THE TASK -
Could you write out each entry exactly as it reads?

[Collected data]
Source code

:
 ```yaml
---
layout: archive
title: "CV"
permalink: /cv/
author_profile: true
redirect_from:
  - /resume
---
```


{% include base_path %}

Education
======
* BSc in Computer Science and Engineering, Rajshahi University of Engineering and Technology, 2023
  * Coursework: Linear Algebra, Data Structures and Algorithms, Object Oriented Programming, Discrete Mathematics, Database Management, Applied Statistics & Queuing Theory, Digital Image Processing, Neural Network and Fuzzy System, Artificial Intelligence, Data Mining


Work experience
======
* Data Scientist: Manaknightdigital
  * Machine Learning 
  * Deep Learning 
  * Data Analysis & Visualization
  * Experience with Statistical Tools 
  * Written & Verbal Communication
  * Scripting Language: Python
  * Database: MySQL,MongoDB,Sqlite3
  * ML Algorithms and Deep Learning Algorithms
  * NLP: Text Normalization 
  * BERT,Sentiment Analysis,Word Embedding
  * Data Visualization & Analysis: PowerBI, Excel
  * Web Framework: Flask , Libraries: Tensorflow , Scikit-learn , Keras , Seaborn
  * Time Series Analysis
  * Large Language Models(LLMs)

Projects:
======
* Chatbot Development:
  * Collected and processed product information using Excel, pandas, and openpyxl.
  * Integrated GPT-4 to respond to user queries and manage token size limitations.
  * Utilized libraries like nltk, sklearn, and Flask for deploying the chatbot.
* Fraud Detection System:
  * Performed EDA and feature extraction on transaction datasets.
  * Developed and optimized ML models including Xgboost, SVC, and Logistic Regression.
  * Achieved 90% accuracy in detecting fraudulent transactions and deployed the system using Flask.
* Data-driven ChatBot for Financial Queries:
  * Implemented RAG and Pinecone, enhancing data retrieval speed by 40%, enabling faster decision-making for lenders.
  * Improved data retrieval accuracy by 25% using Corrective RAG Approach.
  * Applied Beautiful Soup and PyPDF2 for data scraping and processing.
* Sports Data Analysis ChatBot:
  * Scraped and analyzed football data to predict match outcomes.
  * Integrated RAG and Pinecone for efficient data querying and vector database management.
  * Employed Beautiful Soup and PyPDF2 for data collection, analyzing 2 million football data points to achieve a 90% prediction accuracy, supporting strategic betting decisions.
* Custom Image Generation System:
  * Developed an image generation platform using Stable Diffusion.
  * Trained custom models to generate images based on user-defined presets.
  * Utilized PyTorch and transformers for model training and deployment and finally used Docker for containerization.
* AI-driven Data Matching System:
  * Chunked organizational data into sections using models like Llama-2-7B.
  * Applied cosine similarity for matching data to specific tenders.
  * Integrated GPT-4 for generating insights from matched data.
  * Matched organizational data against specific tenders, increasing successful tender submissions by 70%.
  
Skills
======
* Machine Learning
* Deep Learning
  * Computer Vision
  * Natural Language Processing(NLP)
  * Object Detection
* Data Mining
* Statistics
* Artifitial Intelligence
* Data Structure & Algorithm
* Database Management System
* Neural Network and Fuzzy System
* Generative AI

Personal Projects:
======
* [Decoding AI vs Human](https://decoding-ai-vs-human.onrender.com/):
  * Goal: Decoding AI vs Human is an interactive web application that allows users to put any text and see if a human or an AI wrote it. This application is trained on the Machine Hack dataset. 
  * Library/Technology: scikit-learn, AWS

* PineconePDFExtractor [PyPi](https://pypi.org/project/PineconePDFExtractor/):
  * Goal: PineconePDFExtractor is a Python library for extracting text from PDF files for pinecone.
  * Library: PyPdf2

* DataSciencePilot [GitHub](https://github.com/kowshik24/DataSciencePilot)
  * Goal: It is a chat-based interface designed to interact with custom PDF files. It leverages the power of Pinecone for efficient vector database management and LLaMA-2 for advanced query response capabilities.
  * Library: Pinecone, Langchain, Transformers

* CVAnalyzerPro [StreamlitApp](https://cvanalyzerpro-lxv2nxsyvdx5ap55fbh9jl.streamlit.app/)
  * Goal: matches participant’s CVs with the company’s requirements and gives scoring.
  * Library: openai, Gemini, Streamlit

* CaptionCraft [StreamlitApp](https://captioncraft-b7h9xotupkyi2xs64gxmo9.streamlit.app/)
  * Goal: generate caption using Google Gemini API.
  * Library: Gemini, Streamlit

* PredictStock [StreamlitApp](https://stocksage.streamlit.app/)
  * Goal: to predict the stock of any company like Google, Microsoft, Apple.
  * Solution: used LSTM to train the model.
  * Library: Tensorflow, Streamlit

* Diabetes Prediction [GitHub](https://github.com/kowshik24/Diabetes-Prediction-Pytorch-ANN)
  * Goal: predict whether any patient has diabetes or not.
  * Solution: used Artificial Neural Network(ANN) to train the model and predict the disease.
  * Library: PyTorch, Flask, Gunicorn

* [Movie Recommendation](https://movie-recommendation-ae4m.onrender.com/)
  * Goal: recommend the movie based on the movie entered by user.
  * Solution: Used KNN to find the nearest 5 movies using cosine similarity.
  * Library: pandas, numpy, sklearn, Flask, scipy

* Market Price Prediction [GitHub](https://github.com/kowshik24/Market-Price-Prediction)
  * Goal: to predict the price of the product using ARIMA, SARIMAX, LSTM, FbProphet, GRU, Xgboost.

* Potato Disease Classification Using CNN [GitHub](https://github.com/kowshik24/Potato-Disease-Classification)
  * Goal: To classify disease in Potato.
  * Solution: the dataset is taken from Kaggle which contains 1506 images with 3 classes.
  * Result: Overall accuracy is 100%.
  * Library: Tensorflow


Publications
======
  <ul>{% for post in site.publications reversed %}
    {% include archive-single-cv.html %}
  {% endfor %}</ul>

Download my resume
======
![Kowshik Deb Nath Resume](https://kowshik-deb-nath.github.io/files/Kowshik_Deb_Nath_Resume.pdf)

ANSWER TO THIS TASK -
Source code

:
 ```yaml
---
layout: archive
title: "CV"
permalink: /cv/
author_profile: true
redirect_from:
  - /resume
---
```


{% include base_path %}

Education
======
* BSc in Computer Science and Engineering, Rajshahi University of Engineering and Technology, 2023
  * Coursework: Linear Algebra, Data Structures and Algorithms, Object Oriented Programming, Discrete Mathematics, Database Management, Applied Statistics & Queuing Theory, Digital Image Processing, Neural Network and Fuzzy System, Artificial Intelligence, Data Mining


Work experience
======
* Data Scientist: Manaknightdigital
  * Machine Learning 
  * Deep Learning 
  * Data Analysis & Visualization
  * Experience with Statistical Tools 
  * Written & Verbal Communication
  * Scripting Language: Python
  * Database: MySQL,MongoDB,Sqlite3
  * ML Algorithms and Deep Learning Algorithms
  * NLP: Text Normalization 
  * BERT,Sentiment Analysis,Word Embedding
  * Data Visualization & Analysis: PowerBI, Excel
  * Web Framework: Flask , Libraries: Tensorflow , Scikit-learn , Keras , Seaborn
  * Time Series Analysis
  * Large Language Models(LLMs)

Projects:
======
* Chatbot Development:
  * Collected and processed product information using Excel, pandas, and openpyxl.
  * Integrated GPT-4 to respond to user queries and manage token size limitations.
  * Utilized libraries like nltk, sklearn, and Flask for deploying the chatbot.
* Fraud Detection System:
  * Performed EDA and feature extraction on transaction datasets.
  * Developed and optimized ML models including Xgboost, SVC, and Logistic Regression.
  * Achieved 90% accuracy in detecting fraudulent transactions and deployed the system using Flask.
* Data-driven ChatBot for Financial Queries:
  * Implemented RAG and Pinecone, enhancing data retrieval speed by 40%, enabling faster decision-making for lenders.
  * Improved data retrieval accuracy by 25% using Corrective RAG Approach.
  * Applied Beautiful Soup and PyPDF2 for data scraping and processing.
* Sports Data Analysis ChatBot:
  * Scraped and analyzed football data to predict match outcomes.
  * Integrated RAG and Pinecone for efficient data querying and vector database management.
  * Employed Beautiful Soup and PyPDF2 for data collection, analyzing 2 million football data points to achieve a 90% prediction accuracy, supporting strategic betting decisions.
* Custom Image Generation System:
  * Developed an image generation platform using Stable Diffusion.
  * Trained custom models to generate images based on user-defined presets.
  * Utilized PyTorch and transformers for model training and deployment and finally used Docker for containerization.
* AI-driven Data Matching System:
  * Chunked organizational data into sections using models like Llama-2-7B.
  * Applied cosine similarity for matching data to specific tenders.
  * Integrated GPT-4 for generating insights from matched data.
  * Matched organizational data against specific tenders, increasing successful tender submissions by 70%.
  
Skills
======
* Machine Learning
* Deep Learning
  * Computer Vision
  * Natural Language Processing(NLP)
  * Object Detection
* Data Mining
* Statistics
* Artifitial Intelligence
* Data Structure & Algorithm
* Database Management System
* Neural Network and Fuzzy System
* Generative AI

Personal Projects:
======
* [Decoding AI vs Human](https://decoding-ai-vs-human.onrender.com/):
  * Goal: Decoding AI vs Human is an interactive web application that allows users to put any text and see if a human or an AI wrote it. This application is trained on the Machine Hack dataset. 
  * Library/Technology: scikit-learn, AWS

* PineconePDFExtractor [PyPi](https://pypi.org/project/PineconePDFExtractor/):
  * Goal: PineconePDFExtractor is a Python library for extracting text from PDF files for pinecone.
  * Library: PyPdf2

* DataSciencePilot [GitHub](https://github.com/kowshik24/DataSciencePilot)
  * Goal: It is a chat-based interface designed to interact with custom PDF files. It leverages the power of Pinecone for efficient vector database management and LLaMA-2 for advanced query response capabilities.
  * Library: Pinecone, Langchain, Transformers

* CVAnalyzerPro [StreamlitApp](https://cvanalyzerpro-lxv2nxsyvdx5ap55fbh9jl.streamlit.app/)
  * Goal: matches participant’s CVs with the company’s requirements and gives scoring.
  * Library: openai, Gemini, Streamlit

* CaptionCraft [StreamlitApp](https://captioncraft-b7h9xotupkyi2xs64gxmo9.streamlit.app/)
  * Goal: generate caption using Google Gemini API.
  * Library: Gemini, Streamlit

* PredictStock [StreamlitApp](https://stocksage.streamlit.app/)
  * Goal: to predict the stock of any company like Google, Microsoft, Apple.
  * Solution: used LSTM to train the model.
  * Library: Tensorflow, Streamlit

* Diabetes Prediction [GitHub](https://github.com/kowshik24/Diabetes-Prediction-Pytorch-ANN)
  * Goal: predict whether any patient has diabetes or not.
  * Solution: used Artificial Neural Network(ANN) to train the model and predict the disease.
  * Library: PyTorch, Flask, Gunicorn

* [Movie Recommendation](https://movie-recommendation-ae4m.onrender.com/)
  * Goal: recommend the movie based on the movie entered by user.
  * Solution: Used KNN to find the nearest 5 movies using cosine similarity.
  * Library: pandas, numpy, sklearn, Flask, scipy

* Market Price Prediction [GitHub](https://github.com/kowshik24/Market-Price-Prediction)
  * Goal: to predict the price of the product using ARIMA, SARIMAX, LSTM, FbProphet, GRU, Xgboost.

* Potato Disease Classification Using CNN [GitHub](https://github.com/kowshik24/Potato-Disease-Classification)
  * Goal: To classify disease in Potato.
  * Solution: the dataset is taken from Kaggle which contains 1506 images with 3 classes.
  * Result: Overall accuracy is 100%.
  * Library: Tensorflow


Publications
======
  <ul>{% for post in site.publications reversed %}
    {% include archive-single-cv.html %}
  {% endfor %}</ul>

Download my resume
======
![Kowshik Deb Nath Resume](https://kowshik-deb-nath.github.io/files/Kowshik_Deb_Nath_Resume.pdf)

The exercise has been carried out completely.